*Problem description*
Pictures stay out; everything else from the first line of the entries down through the line with "95 of file Server.\+hh." gets copied exactly.

=== Begin Enclosure ===

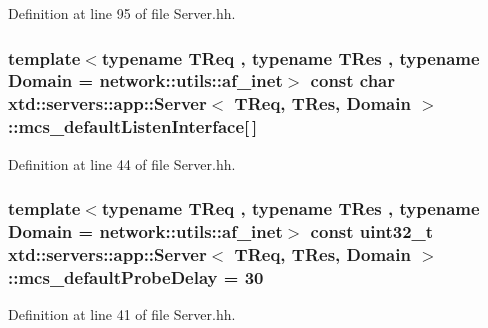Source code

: Definition at line 95 of file Server.\+hh.

\subsubsection[{\texorpdfstring{mcs\+\_\+default\+Listen\+Interface}{mcs_defaultListenInterface}}]{\setlength{\rightskip}{0pt plus 5cm}template$<$typename T\+Req , typename T\+Res , typename Domain  = network\+::utils\+::af\+\_\+inet$>$ const char {\bf xtd\+::servers\+::app\+::\+Server}$<$ T\+Req, T\+Res, Domain $>$\+::mcs\+\_\+default\+Listen\+Interface\mbox{[}$\,$\mbox{]}\hspace{0.3cm}{\ttfamily [static]}}\hypertarget{classxtd_1_1servers_1_1app_1_1Server_a9d3ac8218bf47d8ffa6d8b30a6195fa8}{}\label{classxtd_1_1servers_1_1app_1_1Server_a9d3ac8218bf47d8ffa6d8b30a6195fa8}


Definition at line 44 of file Server.\+hh.

\subsubsection[{\texorpdfstring{mcs\+\_\+default\+Probe\+Delay}{mcs_defaultProbeDelay}}]{\setlength{\rightskip}{0pt plus 5cm}template$<$typename T\+Req , typename T\+Res , typename Domain  = network\+::utils\+::af\+\_\+inet$>$ const uint32\+\_\+t {\bf xtd\+::servers\+::app\+::\+Server}$<$ T\+Req, T\+Res, Domain $>$\+::mcs\+\_\+default\+Probe\+Delay = 30\hspace{0.3cm}{\ttfamily [static]}}\hypertarget{classxtd_1_1servers_1_1app_1_1Server_ae361d389bf6050e2565055e7e3800e82}{}\label{classxtd_1_1servers_1_1app_1_1Server_ae361d389bf6050e2565055e7e3800e82}


Definition at line 41 of file Server.\+hh.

=== End Enclosure ===

*Output for this task*
Source code

: Definition at line 95 of file Server.\+hh.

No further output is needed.